● **Data extracted from a collection**
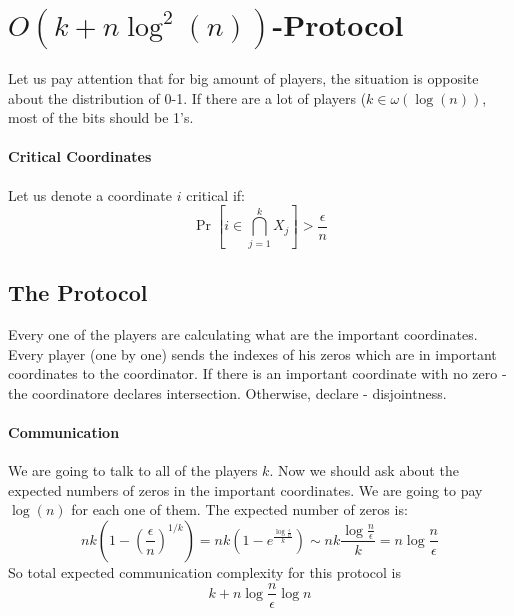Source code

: \documentclass{article}
\theoremstyle{plain}
\begin{document}
\section{$O(k + n\log^2(n))$-Protocol}
Let us pay attention that for big amount of players, the situation is opposite about the distribution of 0-1. If there are a lot of players ($k \in \omega(\log(n))$, most of the bits should be 1's.
\paragraph{Critical Coordinates}
Let us denote a coordinate $i$ critical if:
\begin{equation*}
    \Pr[i \in \bigcap^{k}_{j=1}{X_j}] > \frac{\epsilon}{n}
\end{equation*}
\subsection{The Protocol}
Every one of the players are calculating what are the important coordinates.
Every player (one by one) sends the indexes of his zeros which are in important coordinates to the coordinator.
If there is an important coordinate with no zero - the coordinatore declares intersection.
Otherwise, declare - disjointness.
\paragraph{Communication}
We are going to talk to all of the players $k$.
Now we should ask about the expected numbers of zeros in the important coordinates. We are going to pay $\log(n)$ for each one of them.
The expected number of zeros is:
\begin{equation*}
    nk\left(1-\left(\frac{\epsilon}{n}\right)^{1/k}\right) = nk\left(1-e^{\frac{\log{\frac{\epsilon}{n}}}{k}}\right) \sim nk\frac{\log{\frac{n}{\epsilon}}}{k} = n\log{\frac{n}{\epsilon}}
\end{equation*}
So total expected communication complexity for this protocol is
\begin{equation*}
    k + n\log{\frac{n}{\epsilon}}\log n
\end{equation*}
\end{document}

● **Task details**
From the first line to the last, output the records exactly without pictures.

● **Exercise solution**
Source code

: \documentclass{article}
\theoremstyle{plain}
\begin{document}
\section{$O(k + n\log^2(n))$-Protocol}
Let us pay attention that for big amount of players, the situation is opposite about the distribution of 0-1. If there are a lot of players ($k \in \omega(\log(n))$, most of the bits should be 1's.
\paragraph{Critical Coordinates}
Let us denote a coordinate $i$ critical if:
\begin{equation*}
    \Pr[i \in \bigcap^{k}_{j=1}{X_j}] > \frac{\epsilon}{n}
\end{equation*}
\subsection{The Protocol}
Every one of the players are calculating what are the important coordinates.
Every player (one by one) sends the indexes of his zeros which are in important coordinates to the coordinator.
If there is an important coordinate with no zero - the coordinatore declares intersection.
Otherwise, declare - disjointness.
\paragraph{Communication}
We are going to talk to all of the players $k$.
Now we should ask about the expected numbers of zeros in the important coordinates. We are going to pay $\log(n)$ for each one of them.
The expected number of zeros is:
\begin{equation*}
    nk\left(1-\left(\frac{\epsilon}{n}\right)^{1/k}\right) = nk\left(1-e^{\frac{\log{\frac{\epsilon}{n}}}{k}}\right) \sim nk\frac{\log{\frac{n}{\epsilon}}}{k} = n\log{\frac{n}{\epsilon}}
\end{equation*}
So total expected communication complexity for this protocol is
\begin{equation*}
    k + n\log{\frac{n}{\epsilon}}\log n
\end{equation*}
\end{document}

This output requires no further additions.